- **Instructions to follow**: Copy each entry as written.

- **Records provided**:
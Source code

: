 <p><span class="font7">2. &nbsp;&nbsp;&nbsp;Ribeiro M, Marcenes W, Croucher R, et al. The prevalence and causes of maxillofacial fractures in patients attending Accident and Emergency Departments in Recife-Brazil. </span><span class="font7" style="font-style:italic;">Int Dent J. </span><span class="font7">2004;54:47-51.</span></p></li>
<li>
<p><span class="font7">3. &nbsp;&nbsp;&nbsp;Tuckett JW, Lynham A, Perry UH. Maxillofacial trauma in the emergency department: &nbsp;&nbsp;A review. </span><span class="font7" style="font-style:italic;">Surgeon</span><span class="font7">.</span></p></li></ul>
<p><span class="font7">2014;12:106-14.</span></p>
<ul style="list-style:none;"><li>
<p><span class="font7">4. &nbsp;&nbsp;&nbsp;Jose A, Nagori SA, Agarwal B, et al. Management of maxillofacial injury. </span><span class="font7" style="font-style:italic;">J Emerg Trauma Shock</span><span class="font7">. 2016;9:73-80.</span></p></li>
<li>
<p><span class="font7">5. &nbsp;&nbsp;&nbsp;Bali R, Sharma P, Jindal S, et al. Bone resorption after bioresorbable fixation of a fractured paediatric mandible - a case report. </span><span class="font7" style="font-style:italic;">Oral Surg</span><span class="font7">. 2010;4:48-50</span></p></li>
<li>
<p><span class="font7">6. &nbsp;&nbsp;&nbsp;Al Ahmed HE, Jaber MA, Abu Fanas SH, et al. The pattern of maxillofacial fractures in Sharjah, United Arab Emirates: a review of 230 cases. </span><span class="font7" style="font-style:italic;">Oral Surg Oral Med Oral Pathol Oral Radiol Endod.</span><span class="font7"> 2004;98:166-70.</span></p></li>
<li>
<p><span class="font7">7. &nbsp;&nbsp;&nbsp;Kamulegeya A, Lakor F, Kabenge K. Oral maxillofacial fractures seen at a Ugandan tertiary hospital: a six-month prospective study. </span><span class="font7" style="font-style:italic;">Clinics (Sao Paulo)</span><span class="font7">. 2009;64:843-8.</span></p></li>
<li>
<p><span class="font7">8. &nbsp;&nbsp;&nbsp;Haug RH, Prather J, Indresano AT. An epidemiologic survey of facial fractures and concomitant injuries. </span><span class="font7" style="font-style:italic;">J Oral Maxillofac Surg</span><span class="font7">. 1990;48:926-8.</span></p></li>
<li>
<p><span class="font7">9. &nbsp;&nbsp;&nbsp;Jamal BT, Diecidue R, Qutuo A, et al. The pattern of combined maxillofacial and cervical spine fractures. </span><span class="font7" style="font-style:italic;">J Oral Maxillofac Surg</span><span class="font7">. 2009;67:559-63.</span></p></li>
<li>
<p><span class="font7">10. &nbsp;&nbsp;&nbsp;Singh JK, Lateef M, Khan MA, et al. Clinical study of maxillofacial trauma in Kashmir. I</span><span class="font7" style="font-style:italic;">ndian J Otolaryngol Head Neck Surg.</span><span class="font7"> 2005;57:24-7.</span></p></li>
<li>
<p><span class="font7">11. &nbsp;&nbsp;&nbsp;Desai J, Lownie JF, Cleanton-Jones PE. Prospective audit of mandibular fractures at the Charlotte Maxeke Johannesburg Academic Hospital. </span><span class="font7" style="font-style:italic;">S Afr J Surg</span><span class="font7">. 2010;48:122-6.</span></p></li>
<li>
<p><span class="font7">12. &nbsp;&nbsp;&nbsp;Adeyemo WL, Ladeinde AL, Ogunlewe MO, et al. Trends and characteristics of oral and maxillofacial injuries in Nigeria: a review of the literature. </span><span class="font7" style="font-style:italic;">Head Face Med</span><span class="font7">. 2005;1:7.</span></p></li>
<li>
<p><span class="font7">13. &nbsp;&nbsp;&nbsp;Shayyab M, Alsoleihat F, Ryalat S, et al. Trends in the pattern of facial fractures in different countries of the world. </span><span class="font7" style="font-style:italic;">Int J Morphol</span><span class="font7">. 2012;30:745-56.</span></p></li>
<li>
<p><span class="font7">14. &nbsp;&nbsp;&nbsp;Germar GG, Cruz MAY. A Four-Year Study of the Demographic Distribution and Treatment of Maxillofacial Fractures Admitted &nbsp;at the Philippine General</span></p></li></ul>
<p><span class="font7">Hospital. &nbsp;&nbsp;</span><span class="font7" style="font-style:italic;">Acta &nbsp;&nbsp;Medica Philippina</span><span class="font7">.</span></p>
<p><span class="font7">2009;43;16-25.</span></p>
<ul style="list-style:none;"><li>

- **Answer box**:
Source code

: <p><span class="font7">2. &nbsp;&nbsp;&nbsp;Ribeiro M, Marcenes W, Croucher R, et al. The prevalence and causes of maxillofacial fractures in patients attending Accident and Emergency Departments in Recife-Brazil. </span><span class="font7" style="font-style:italic;">Int Dent J. </span><span class="font7">2004;54:47-51.</span></p></li>
<li>
<p><span class="font7">3. &nbsp;&nbsp;&nbsp;Tuckett JW, Lynham A, Perry UH. Maxillofacial trauma in the emergency department: &nbsp;&nbsp;A review. </span><span class="font7" style="font-style:italic;">Surgeon</span><span class="font7">.</span></p></li></ul>
<p><span class="font7">2014;12:106-14.</span></p>
<ul style="list-style:none;"><li>
<p><span class="font7">4. &nbsp;&nbsp;&nbsp;Jose A, Nagori SA, Agarwal B, et al. Management of maxillofacial injury. </span><span class="font7" style="font-style:italic;">J Emerg Trauma Shock</span><span class="font7">. 2016;9:73-80.</span></p></li>
<li>
<p><span class="font7">5. &nbsp;&nbsp;&nbsp;Bali R, Sharma P, Jindal S, et al. Bone resorption after bioresorbable fixation of a fractured paediatric mandible - a case report. </span><span class="font7" style="font-style:italic;">Oral Surg</span><span class="font7">. 2010;4:48-50</span></p></li>
<li>
<p><span class="font7">6. &nbsp;&nbsp;&nbsp;Al Ahmed HE, Jaber MA, Abu Fanas SH, et al. The pattern of maxillofacial fractures in Sharjah, United Arab Emirates: a review of 230 cases. </span><span class="font7" style="font-style:italic;">Oral Surg Oral Med Oral Pathol Oral Radiol Endod.</span><span class="font7"> 2004;98:166-70.</span></p></li>
<li>
<p><span class="font7">7. &nbsp;&nbsp;&nbsp;Kamulegeya A, Lakor F, Kabenge K. Oral maxillofacial fractures seen at a Ugandan tertiary hospital: a six-month prospective study. </span><span class="font7" style="font-style:italic;">Clinics (Sao Paulo)</span><span class="font7">. 2009;64:843-8.</span></p></li>
<li>
<p><span class="font7">8. &nbsp;&nbsp;&nbsp;Haug RH, Prather J, Indresano AT. An epidemiologic survey of facial fractures and concomitant injuries. </span><span class="font7" style="font-style:italic;">J Oral Maxillofac Surg</span><span class="font7">. 1990;48:926-8.</span></p></li>
<li>
<p><span class="font7">9. &nbsp;&nbsp;&nbsp;Jamal BT, Diecidue R, Qutuo A, et al. The pattern of combined maxillofacial and cervical spine fractures. </span><span class="font7" style="font-style:italic;">J Oral Maxillofac Surg</span><span class="font7">. 2009;67:559-63.</span></p></li>
<li>
<p><span class="font7">10. &nbsp;&nbsp;&nbsp;Singh JK, Lateef M, Khan MA, et al. Clinical study of maxillofacial trauma in Kashmir. I</span><span class="font7" style="font-style:italic;">ndian J Otolaryngol Head Neck Surg.</span><span class="font7"> 2005;57:24-7.</span></p></li>
<li>
<p><span class="font7">11. &nbsp;&nbsp;&nbsp;Desai J, Lownie JF, Cleanton-Jones PE. Prospective audit of mandibular fractures at the Charlotte Maxeke Johannesburg Academic Hospital. </span><span class="font7" style="font-style:italic;">S Afr J Surg</span><span class="font7">. 2010;48:122-6.</span></p></li>
<li>
<p><span class="font7">12. &nbsp;&nbsp;&nbsp;Adeyemo WL, Ladeinde AL, Ogunlewe MO, et al. Trends and characteristics of oral and maxillofacial injuries in Nigeria: a review of the literature. </span><span class="font7" style="font-style:italic;">Head Face Med</span><span class="font7">. 2005;1:7.</span></p></li>
<li>
<p><span class="font7">13. &nbsp;&nbsp;&nbsp;Shayyab M, Alsoleihat F, Ryalat S, et al. Trends in the pattern of facial fractures in different countries of the world. </span><span class="font7" style="font-style:italic;">Int J Morphol</span><span class="font7">. 2012;30:745-56.</span></p></li>
<li>
<p><span class="font7">14. &nbsp;&nbsp;&nbsp;Germar GG, Cruz MAY. A Four-Year Study of the Demographic Distribution and Treatment of Maxillofacial Fractures Admitted &nbsp;at the Philippine General</span></p></li></ul>
<p><span class="font7">Hospital. &nbsp;&nbsp;</span><span class="font7" style="font-style:italic;">Acta &nbsp;&nbsp;Medica Philippina</span><span class="font7">.</span></p>
<p><span class="font7">2009;43;16-25.</span></p>
<ul style="list-style:none;"><li>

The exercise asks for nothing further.